Nieruchomościowy portfel grupy Boryszewa jest potężny i obejmuje m.in. tereny w Warszawie, Wrocławiu i Katowicach. Poza tym grupa zapowiada sprzedaż niektórych aktywów z segmentu chemicznego. Hutmen, specjalizujący się w przetwórstwie miedzi, zniknie z giełdy, ale w grupie pozostanie. Zdaniem Jakuba Szkopka, analityka DM mBanku, warto sprzedać akcje w ewentualnym wezwaniu.
— Wycofanie Hutmenu z giełdy na pewno usystematyzuje grupę Boryszewa. A cena [4,9 zł — red.] nie jest zła.
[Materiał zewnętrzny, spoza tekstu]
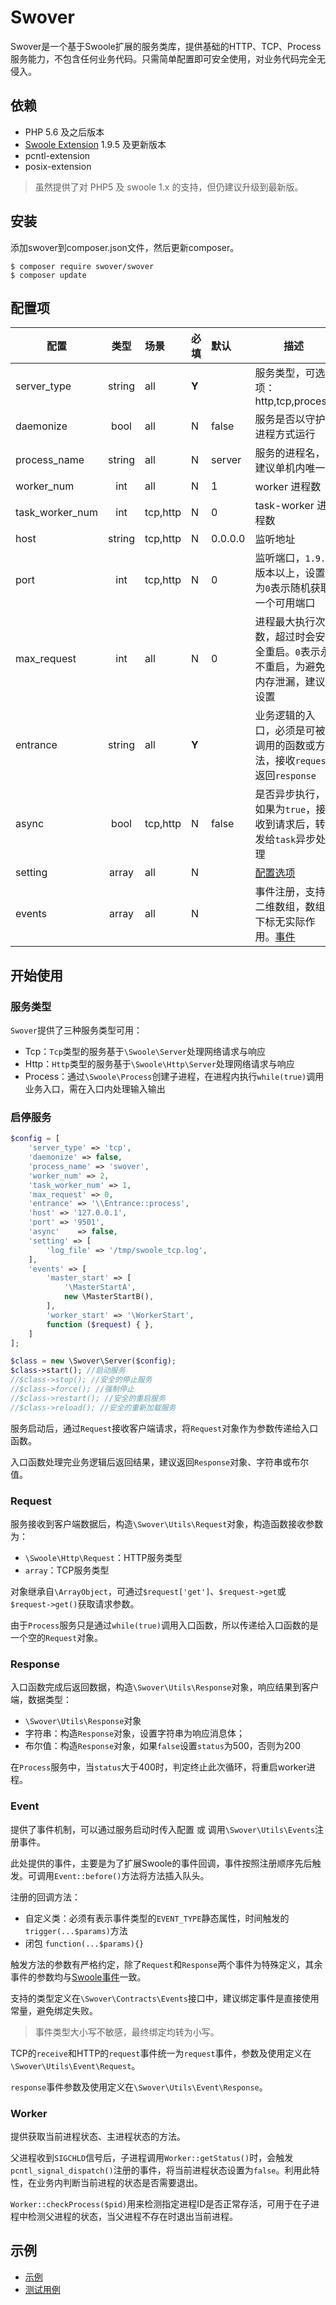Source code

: # Swover

Swover是一个基于Swoole扩展的服务类库，提供基础的HTTP、TCP、Process服务能力，不包含任何业务代码。只需简单配置即可安全使用，对业务代码完全无侵入。

## 依赖

- PHP 5.6 及之后版本
- [Swoole Extension](http://pecl.php.net/package/swoole) 1.9.5 及更新版本
- pcntl-extension
- posix-extension

> 虽然提供了对 PHP5 及 swoole 1.x 的支持，但仍建议升级到最新版。

## 安装

添加swover到composer.json文件，然后更新composer。

```
$ composer require swover/swover
$ composer update
```

## 配置项

| 配置             | 类型     | 场景      | 必填 |   默认 | 描述                                                             |
| --------------- | :------: | :------- | :-- | :----  | ------------------------------------------------------------    |
| server_type     |  string  | all      |**Y**|        | 服务类型，可选项：http,tcp,process                                 |
| daemonize       |   bool   | all      |  N  | false  | 服务是否以守护进程方式运行                                           |
| process_name    |  string  | all      |  N  | server | 服务的进程名，建议单机内唯一                                         |
| worker_num      |   int    | all      |  N  | 1      | worker 进程数                                                     |
| task_worker_num |   int    | tcp,http |  N  | 0      | task-worker 进程数                                                |
| host            |  string  | tcp,http |  N  | 0.0.0.0| 监听地址                                                          |
| port            |   int    | tcp,http |  N  | 0      | 监听端口，`1.9.6`版本以上，设置为`0`表示随机获取一个可用端口             |
| max_request     |   int    | all      |  N  | 0      | 进程最大执行次数，超过时会安全重启。`0`表示永不重启，为避免内存泄漏，建议设置|
| entrance        |  string  | all      |**Y**|        | 业务逻辑的入口，必须是可被调用的函数或方法，接收`request`返回`response`   |
| async           |   bool   | tcp,http |  N  | false  | 是否异步执行，如果为`true`，接收到请求后，转发给`task`异步处理            |
| setting         |   array  | all      |  N  |        | [配置选项](https://wiki.swoole.com/wiki/page/274.html)             |
| events          |   array  | all      |  N  |        | 事件注册，支持二维数组，数组下标无实际作用。[事件](#Event)                |

## 开始使用

### 服务类型
`Swover`提供了三种服务类型可用：
- Tcp：`Tcp`类型的服务基于`\Swoole\Server`处理网络请求与响应
- Http：`Http`类型的服务基于`\Swoole\Http\Server`处理网络请求与响应
- Process：通过`\Swoole\Process`创建子进程，在进程内执行`while(true)`调用业务入口，需在入口内处理输入输出


### 启停服务
```php
$config = [
    'server_type' => 'tcp',
    'daemonize' => false,
    'process_name' => 'swover',
    'worker_num' => 2,
    'task_worker_num' => 1,
    'max_request' => 0,
    'entrance' => '\\Entrance::process',
    'host' => '127.0.0.1',
    'port' => '9501',
    'async'    => false,
    'setting' => [
        'log_file' => '/tmp/swoole_tcp.log',
    ],
    'events' => [
        'master_start' => [
            '\MasterStartA',
            new \MasterStartB(),
        ],
        'worker_start' => '\WorkerStart',
        function ($request) { },
    ]
];

$class = new \Swover\Server($config);
$class->start(); //启动服务
//$class->stop(); //安全的停止服务
//$class->force(); //强制停止
//$class->restart(); //安全的重启服务
//$class->reload(); //安全的重新加载服务
```

服务启动后，通过`Request`接收客户端请求，将`Request`对象作为参数传递给入口函数。

入口函数处理完业务逻辑后返回结果，建议返回`Response`对象、字符串或布尔值。


### Request
服务接收到客户端数据后，构造`\Swover\Utils\Request`对象，构造函数接收参数为：
- `\Swoole\Http\Request`：HTTP服务类型
- `array`：TCP服务类型

对象继承自`\ArrayObject`，可通过`$request['get']`、`$request->get`或`$request->get()`获取请求参数。

由于`Process`服务只是通过`while(true)`调用入口函数，所以传递给入口函数的是一个空的`Request`对象。


### Response
入口函数完成后返回数据，构造`\Swover\Utils\Response`对象，响应结果到客户端，数据类型：

- `\Swover\Utils\Response`对象
- 字符串：构造`Response`对象，设置字符串为响应消息体；
- 布尔值：构造`Response`对象，如果`false`设置`status`为500，否则为200

在`Process`服务中，当`status`大于400时，判定终止此次循环，将重启worker进程。

### Event
提供了事件机制，可以通过服务启动时传入配置 或 调用`\Swover\Utils\Events`注册事件。

此处提供的事件，主要是为了扩展Swoole的事件回调，事件按照注册顺序先后触发。可调用`Event::before()`方法将方法插入队头。

注册的回调方法：
- 自定义类：必须有表示事件类型的`EVENT_TYPE`静态属性，时间触发的`trigger(...$params)`方法
- 闭包 `function(...$params){}`

触发方法的参数有严格约定，除了`Request`和`Response`两个事件为特殊定义，其余事件的参数均与[Swoole事件](https://wiki.swoole.com/wiki/page/41.html)一致。

支持的类型定义在`\Swover\Contracts\Events`接口中，建议绑定事件是直接使用常量，避免绑定失败。

> 事件类型大小写不敏感，最终绑定均转为小写。

TCP的`receive`和HTTP的`request`事件统一为`request`事件，参数及使用定义在`\Swover\Utils\Event\Request`。

`response`事件参数及使用定义在`\Swover\Utils\Event\Response`。

### Worker
提供获取当前进程状态、主进程状态的方法。

父进程收到`SIGCHLD`信号后，子进程调用`Worker::getStatus()`时，会触发`pcntl_signal_dispatch()`注册的事件，将当前进程状态设置为`false`。利用此特性，在业务内判断当前进程的状态是否需要退出。

`Worker::checkProcess($pid)`用来检测指定进程ID是否正常存活，可用于在子进程中检测父进程的状态，当父进程不存在时退出当前进程。

## 示例
- [示例](./samples) 
- [测试用例](./tests)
Akcjonariusze Hutmenu powinni rozważyć wzięcie udziału w wezwaniu — uważa Jakub Szkopek. Zwraca też uwagę, że wykupienie pozostałych akcji Hutmenu będzie kosztowało ok. 44 mln zł, co powiększy zadłużenie Boryszewa, sięgające obecnie ok. 860 mln zł. A to stanowi 3,7 zysku EBITDA Boryszewa, czyli relatywnie dużo.
W sferze planów, choć odległych, jest też o wiele większa operacja — połączenie Impexmetalu z jego właścicielem, czyli Boryszewem (ma 53 proc. akcji). Byłby to powrót do koncepcji z 2006 r., tyle że wtedy rynek nie chciał zaakceptować parytetu wymiany akcji.
— Nigdy tego pomysłu nie porzuciliśmy. Dziś jednak segment automotive nie jest na tyle długo w strukturach grupy, by możliwe było budowanie parytetu na podstawie wyników historycznych, a nie prognoz — zaznacza Piotr Szeliga.